Atualizado em 16/11/2021 às 23:31
 (Samuel Costa)

(Samuel Costa)

Após 22 anos em vigor, estão na berlinda as leis que incentivam a criação de unidades de conservação ambiental particular em Belo Horizonte. Mesmo com a oferta de isenção do pagamento de IPTU, só dez reservas foram instituídas nesse período, número equivalente a apenas 20 campos de futebol ou a 1,6% das áreas verdes públicas protegidas pelo município.

Situado em área de transição entre Cerrado e Mata Atlântica, com uma infinidade de nascentes sem proteção, o município instituiu a Reserva Particular Ecológica (RPE).
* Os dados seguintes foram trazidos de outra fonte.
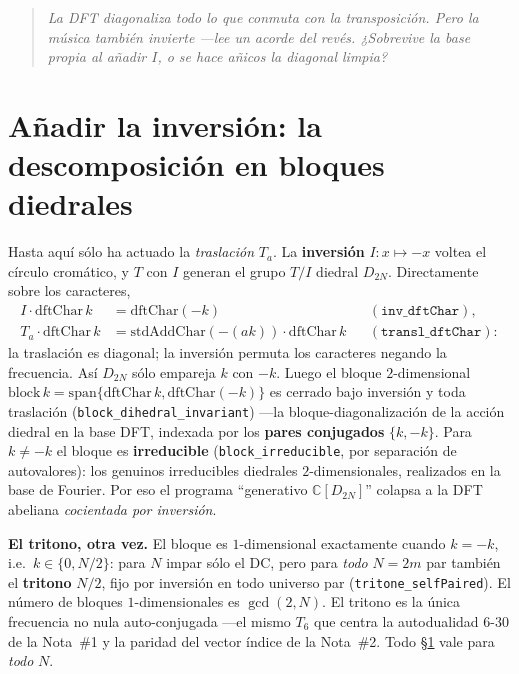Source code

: \documentclass[11pt]{article}
\newcommand{\lean}[1]{\texttt{#1}}
\newcommand{\qlink}[1]{\par\medskip\begin{quote}\itshape\small\color{ctB!88!black}#1\end{quote}\medskip}
\begin{document}
\qlink{La DFT diagonaliza todo lo que conmuta con la transposici\'on. Pero la m\'usica tambi\'en
\emph{invierte} ---lee un acorde del rev\'es. ¿Sobrevive la base propia al a\~nadir $I$, o se hace a\~nicos
la diagonal limpia?}

\section{A\~nadir la inversi\'on: la descomposici\'on en bloques diedrales}\label{sec:dihedral}

Hasta aqu\'i s\'olo ha actuado la \emph{traslaci\'on} $T_a$. La \textbf{inversi\'on} $I:x\mapsto-x$ voltea el
c\'irculo crom\'atico, y $T$ con $I$ generan el grupo $T/I$ diedral $D_{2N}$. Directamente sobre los
caracteres,
\[
\begin{aligned}
  I\cdot\mathrm{dftChar}\,k &= \mathrm{dftChar}(-k) && (\lean{inv\_dftChar}),\\[2pt]
  T_a\cdot\mathrm{dftChar}\,k &= \mathrm{stdAddChar}(-(ak))\cdot\mathrm{dftChar}\,k && (\lean{transl\_dftChar}):
\end{aligned}
\]
la traslaci\'on es diagonal; la inversi\'on permuta los caracteres negando la frecuencia. As\'i $D_{2N}$ s\'olo
empareja $k$ con $-k$. Luego el bloque $2$-dimensional $\mathrm{block}\,k=\mathrm{span}\{\mathrm{dftChar}\,k,
\mathrm{dftChar}(-k)\}$ es cerrado bajo inversi\'on y toda traslaci\'on (\lean{block\_dihedral\_invariant})
---la bloque-diagonalizaci\'on de la acci\'on diedral en la base DFT, indexada por los \textbf{pares
conjugados} $\{k,-k\}$. Para $k\neq-k$ el bloque es \textbf{irreducible} (\lean{block\_irreducible}, por
separaci\'on de autovalores): los genuinos irreducibles diedrales $2$-dimensionales, realizados en la base de
Fourier. Por eso el programa ``generativo $\mathbb{C}[D_{2N}]$'' colapsa a la DFT abeliana \emph{cocientada
por inversi\'on}.

\textbf{El tritono, otra vez.} El bloque es $1$-dimensional exactamente cuando $k=-k$, i.e.\ $k\in\{0,N/2\}$:
para $N$ impar s\'olo el DC, pero para \emph{todo} $N=2m$ par tambi\'en el \textbf{tritono} $N/2$, fijo por
inversi\'on en todo universo par (\lean{tritone\_selfPaired}). El n\'umero de bloques $1$-dimensionales es
$\gcd(2,N)$. El tritono es la \'unica frecuencia no nula auto-conjugada ---el mismo $T_6$ que centra la
autodualidad 6-30 de la Nota~\#1 y la paridad del vector \'indice de la Nota~\#2. Todo \S\ref{sec:dihedral}
vale para \emph{todo} $N$.
\end{document}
Essa modalidade de área protegida foi regulamentada pelas leis municipais 6.314 e 6.491, de 1993, para estimular a preservação da vegetação nativa.
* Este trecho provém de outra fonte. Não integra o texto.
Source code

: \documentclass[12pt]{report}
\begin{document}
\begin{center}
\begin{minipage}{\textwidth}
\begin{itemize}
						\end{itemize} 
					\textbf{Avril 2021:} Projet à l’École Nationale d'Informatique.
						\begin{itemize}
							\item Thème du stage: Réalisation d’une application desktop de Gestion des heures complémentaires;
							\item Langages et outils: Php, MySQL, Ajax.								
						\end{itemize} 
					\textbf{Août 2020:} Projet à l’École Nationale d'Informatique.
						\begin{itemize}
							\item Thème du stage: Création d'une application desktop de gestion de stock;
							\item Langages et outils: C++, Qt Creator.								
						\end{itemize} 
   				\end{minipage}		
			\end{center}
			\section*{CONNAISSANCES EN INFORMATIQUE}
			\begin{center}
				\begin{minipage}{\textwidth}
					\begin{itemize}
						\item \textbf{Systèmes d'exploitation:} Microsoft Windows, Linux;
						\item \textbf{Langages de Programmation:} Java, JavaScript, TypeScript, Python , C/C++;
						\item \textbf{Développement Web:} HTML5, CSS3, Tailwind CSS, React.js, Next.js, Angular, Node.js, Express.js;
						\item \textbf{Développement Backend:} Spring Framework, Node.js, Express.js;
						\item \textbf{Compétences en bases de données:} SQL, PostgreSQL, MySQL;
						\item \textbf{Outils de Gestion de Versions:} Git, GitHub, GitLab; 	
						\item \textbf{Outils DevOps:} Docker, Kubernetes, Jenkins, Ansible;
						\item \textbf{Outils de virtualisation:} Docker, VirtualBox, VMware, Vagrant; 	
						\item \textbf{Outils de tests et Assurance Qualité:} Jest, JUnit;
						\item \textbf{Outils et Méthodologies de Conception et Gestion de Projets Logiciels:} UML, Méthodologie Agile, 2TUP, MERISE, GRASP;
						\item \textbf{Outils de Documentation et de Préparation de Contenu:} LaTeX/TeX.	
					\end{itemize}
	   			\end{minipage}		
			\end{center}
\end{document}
De acordo com a legislação, proprietários ficam dispensados de parte do pagamento de imposto no caso de áreas com características ambientais significativas – desde que sejam preservadas por 20 anos, no mínimo.

O cálculo da isenção é proporcional à área preservada: se o terreno tem 600 m² e preserva a metade, terá desconto de 50% no valor do IPTU. Cabe ao proprietário requerer à prefeitura a transformação da área, ou de parte dela, em RPE.

A Secretaria de Meio Ambiente (SMMA) argumenta que “não cabe mensurar qual seria a relação ideal entre o número de RPEs e o tamanho da cidade”, uma vez que a criação da reserva particular urbana é ato voluntário do proprietário do imóvel.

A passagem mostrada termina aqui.